INFORMATION PROVIDED:
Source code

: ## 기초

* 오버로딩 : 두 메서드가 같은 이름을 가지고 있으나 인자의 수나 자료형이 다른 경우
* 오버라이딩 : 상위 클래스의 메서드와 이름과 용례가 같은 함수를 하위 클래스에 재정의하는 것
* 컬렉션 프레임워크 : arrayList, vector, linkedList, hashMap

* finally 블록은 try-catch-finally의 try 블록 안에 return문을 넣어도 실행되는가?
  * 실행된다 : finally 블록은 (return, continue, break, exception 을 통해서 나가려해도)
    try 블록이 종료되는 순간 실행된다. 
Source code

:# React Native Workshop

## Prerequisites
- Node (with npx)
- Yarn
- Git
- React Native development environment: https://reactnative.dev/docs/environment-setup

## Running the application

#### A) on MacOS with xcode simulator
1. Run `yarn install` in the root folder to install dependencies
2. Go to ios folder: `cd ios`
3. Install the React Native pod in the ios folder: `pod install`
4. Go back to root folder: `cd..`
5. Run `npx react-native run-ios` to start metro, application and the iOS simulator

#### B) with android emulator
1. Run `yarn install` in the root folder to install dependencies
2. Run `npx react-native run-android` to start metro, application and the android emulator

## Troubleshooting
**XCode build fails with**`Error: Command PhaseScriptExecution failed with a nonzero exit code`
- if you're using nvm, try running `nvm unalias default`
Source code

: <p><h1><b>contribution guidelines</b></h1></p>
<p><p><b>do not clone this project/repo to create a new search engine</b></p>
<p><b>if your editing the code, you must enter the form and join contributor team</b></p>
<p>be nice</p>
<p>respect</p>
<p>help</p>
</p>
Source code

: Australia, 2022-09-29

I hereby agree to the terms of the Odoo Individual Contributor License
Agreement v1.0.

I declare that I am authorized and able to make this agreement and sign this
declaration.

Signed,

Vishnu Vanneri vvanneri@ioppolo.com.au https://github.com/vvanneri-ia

WORK REQUIRED: Copy out the lines above word for word, stopping after the line containing "return문을 넣어도 실행되는가?".

OUTPUT:
Source code

: ## 기초

* 오버로딩 : 두 메서드가 같은 이름을 가지고 있으나 인자의 수나 자료형이 다른 경우
* 오버라이딩 : 상위 클래스의 메서드와 이름과 용례가 같은 함수를 하위 클래스에 재정의하는 것
* 컬렉션 프레임워크 : arrayList, vector, linkedList, hashMap

* finally 블록은 try-catch-finally의 try 블록 안에 return문을 넣어도 실행되는가?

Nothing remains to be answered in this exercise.